- **YOUR TASK**: All that is needed is the listing, transcribed exactly and in full.

- **RECORDED INFORMATION**:
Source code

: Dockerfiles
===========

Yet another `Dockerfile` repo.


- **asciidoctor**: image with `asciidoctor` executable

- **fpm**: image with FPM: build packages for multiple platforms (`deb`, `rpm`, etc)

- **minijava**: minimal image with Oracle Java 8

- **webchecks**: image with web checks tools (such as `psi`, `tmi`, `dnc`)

- **SOLUTION BELOW**:
Source code

: Dockerfiles
===========

Yet another `Dockerfile` repo.


- **asciidoctor**: image with `asciidoctor` executable

- **fpm**: image with FPM: build packages for multiple platforms (`deb`, `rpm`, etc)

- **minijava**: minimal image with Oracle Java 8

- **webchecks**: image with web checks tools (such as `psi`, `tmi`, `dnc`)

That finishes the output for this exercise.